O agravante apontado por ele é a falta de capacidade de adaptação ou evolução da economia. A Espanha, avalia, é como a França ou a Escandinávia às avessas -o país de Nicolas Sarkozy e os vizinhos nórdicos podem ter hoje líderes conservadores, mas a estrutura de bem-estar social é tão enraizada na sociedade que qualquer menção a enxugá-la morre quase imediatamente.

Crise retroativa
"A meu ver", diz o economista, "a saída para a Espanha passaria por um aumento do setor público, onde hoje há empregos melhores que no privado e espaço para atividades que geram bem-estar social, pois há estudos que mostram que ainda se investe pouco nisso."
O terremoto econômico foi o baque maior, fazendo aumentar a fila do desemprego em 2,28 milhões de pessoas, para 4,15 milhões em dois anos. Mas o problema havia explodido antes, junto com a bolha da construção civil inflada durante os anos 90 e o início desta década com base em um mercado de crédito fácil -como tem sido a história de toda esta crise.

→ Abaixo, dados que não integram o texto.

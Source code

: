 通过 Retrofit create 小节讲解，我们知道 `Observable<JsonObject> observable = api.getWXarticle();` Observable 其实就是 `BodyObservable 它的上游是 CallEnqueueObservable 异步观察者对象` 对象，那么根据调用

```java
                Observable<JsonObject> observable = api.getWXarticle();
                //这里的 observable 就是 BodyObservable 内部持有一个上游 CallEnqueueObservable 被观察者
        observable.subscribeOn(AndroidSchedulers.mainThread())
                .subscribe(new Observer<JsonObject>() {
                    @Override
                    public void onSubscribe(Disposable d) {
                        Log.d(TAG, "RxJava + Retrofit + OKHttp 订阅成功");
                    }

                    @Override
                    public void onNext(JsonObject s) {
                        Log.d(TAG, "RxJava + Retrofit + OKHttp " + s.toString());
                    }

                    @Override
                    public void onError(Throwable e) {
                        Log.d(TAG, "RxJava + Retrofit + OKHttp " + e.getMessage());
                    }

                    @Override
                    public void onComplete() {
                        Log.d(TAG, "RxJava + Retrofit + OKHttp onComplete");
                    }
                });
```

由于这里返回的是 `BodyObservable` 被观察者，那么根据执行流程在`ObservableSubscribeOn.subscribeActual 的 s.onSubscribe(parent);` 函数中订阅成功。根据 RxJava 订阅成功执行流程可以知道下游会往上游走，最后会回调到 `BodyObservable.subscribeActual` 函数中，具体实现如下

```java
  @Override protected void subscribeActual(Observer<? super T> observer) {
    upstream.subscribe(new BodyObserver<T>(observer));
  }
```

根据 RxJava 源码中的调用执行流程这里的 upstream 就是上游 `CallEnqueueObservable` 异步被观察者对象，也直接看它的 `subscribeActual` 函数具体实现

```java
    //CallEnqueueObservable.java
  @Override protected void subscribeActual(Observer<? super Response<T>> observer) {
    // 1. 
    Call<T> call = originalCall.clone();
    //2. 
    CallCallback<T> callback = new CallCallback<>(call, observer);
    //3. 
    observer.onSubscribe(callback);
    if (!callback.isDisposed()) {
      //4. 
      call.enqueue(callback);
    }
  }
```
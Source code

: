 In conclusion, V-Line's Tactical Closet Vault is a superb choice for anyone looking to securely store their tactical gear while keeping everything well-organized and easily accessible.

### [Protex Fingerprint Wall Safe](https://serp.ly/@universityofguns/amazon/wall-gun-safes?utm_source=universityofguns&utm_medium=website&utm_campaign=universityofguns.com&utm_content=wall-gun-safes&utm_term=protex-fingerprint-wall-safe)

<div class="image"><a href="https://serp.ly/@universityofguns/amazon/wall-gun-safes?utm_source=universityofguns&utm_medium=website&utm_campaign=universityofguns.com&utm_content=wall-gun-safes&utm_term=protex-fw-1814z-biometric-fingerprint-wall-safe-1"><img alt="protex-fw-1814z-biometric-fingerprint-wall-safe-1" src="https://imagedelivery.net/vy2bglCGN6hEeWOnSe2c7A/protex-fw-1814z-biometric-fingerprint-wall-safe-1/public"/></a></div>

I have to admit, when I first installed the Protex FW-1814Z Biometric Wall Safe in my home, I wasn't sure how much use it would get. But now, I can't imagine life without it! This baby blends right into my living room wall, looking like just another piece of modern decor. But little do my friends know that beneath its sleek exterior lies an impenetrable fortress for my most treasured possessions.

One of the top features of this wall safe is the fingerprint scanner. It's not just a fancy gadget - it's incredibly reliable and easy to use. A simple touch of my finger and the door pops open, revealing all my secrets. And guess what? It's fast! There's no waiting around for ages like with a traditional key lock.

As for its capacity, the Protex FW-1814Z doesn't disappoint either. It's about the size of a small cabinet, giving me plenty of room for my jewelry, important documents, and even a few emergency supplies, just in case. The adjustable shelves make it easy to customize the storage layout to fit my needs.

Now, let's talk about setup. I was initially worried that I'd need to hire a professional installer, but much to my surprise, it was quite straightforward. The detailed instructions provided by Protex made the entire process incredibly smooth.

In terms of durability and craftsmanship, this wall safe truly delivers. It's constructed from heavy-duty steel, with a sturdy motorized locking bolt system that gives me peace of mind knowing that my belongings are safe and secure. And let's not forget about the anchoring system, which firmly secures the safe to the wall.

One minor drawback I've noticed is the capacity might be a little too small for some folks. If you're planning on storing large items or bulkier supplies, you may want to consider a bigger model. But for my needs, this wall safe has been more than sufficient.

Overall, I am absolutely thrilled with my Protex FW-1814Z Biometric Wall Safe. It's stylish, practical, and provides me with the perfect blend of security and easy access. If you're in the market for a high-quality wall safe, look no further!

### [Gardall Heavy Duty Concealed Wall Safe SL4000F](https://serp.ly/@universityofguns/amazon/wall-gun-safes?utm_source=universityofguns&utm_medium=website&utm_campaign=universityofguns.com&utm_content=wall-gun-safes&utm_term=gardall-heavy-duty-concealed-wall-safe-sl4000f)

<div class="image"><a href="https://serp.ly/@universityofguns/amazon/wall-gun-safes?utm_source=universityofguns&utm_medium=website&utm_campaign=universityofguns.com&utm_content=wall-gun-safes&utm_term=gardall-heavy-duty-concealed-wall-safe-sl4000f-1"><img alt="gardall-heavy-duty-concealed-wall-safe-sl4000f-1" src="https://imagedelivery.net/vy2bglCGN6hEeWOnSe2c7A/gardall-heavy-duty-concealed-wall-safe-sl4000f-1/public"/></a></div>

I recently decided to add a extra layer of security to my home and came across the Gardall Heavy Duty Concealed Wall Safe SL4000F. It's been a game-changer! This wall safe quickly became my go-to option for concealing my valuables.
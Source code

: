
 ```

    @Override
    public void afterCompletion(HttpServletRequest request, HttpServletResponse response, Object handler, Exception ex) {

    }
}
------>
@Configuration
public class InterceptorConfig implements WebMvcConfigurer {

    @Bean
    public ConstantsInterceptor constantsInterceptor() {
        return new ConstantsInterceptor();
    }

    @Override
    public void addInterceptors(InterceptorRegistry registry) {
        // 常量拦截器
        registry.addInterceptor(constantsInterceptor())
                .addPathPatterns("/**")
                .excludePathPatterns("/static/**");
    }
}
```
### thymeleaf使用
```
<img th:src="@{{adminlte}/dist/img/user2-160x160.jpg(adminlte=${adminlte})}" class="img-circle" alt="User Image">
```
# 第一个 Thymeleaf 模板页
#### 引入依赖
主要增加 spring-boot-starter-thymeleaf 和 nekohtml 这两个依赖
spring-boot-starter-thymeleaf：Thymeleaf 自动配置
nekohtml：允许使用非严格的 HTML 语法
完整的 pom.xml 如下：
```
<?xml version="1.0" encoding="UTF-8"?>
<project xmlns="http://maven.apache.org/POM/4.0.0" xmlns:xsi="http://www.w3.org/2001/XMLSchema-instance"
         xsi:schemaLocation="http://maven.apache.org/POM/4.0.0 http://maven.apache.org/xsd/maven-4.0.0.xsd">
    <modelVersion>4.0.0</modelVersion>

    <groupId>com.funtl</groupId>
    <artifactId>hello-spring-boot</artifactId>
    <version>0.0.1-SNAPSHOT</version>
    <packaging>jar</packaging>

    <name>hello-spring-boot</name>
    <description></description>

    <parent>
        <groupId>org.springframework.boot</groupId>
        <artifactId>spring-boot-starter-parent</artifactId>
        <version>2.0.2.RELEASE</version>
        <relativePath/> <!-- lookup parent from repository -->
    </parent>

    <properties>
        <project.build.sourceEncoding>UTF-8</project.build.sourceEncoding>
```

O resultado foi a proliferação de um número de imóveis muito superior à demanda e o consequente colapso de preços. Em muitas cidades -sobretudo as litorâneas-, o que mais se vê são anúncios de "vende-se". Igualmente estranhos para os padrões europeus são os baixos preços que os acompanham.
"Na Europa, o setor de construção pesa entre 5% e 8% em termos de empregos. Na Espanha só a construção em si representava 13%", compara Recio. Segundo a OCDE, o setor dispensou 1 em cada 4 operários no ano passado.
Como a construção empregava muitos imigrantes, estes foram os primeiros a receber o bilhete azul -uma oferta do governo, desde 2007, de um bilhete aéreo para voltarem a seus países de origem.
Não há ainda números confiáveis, mas a oferta está começando a ser aceita com mais afinco por marroquinos e, sobretudo, equatorianos.
Outro setor afetado diretamente pelas crises (a mundial e a imobiliária espanhola) é o de turismo, que responde por 6% do PIB do país. Enar Gallardo perdeu seu emprego no aeroporto de Barcelona ao ver a maioria das lojas do terminal principal fechar. "O movimento praticamente acabou."
Por ora, as medidas tomadas pelo governo se limitam a fundos extemporâneos para os benefícios sociais dos "parados". Têm data para acabar ante um caixa público minguado.
O deficit das contas públicas, depois de ficar em 4,1% do PIB em 2008, saltou para 9,6% no ano passado e, segundo a OCDE, vai continuar profundo neste ano, em 8,5%.
"Este país está sob uma tempestade de neve", diz Recio. "E o governo não tem nem pás."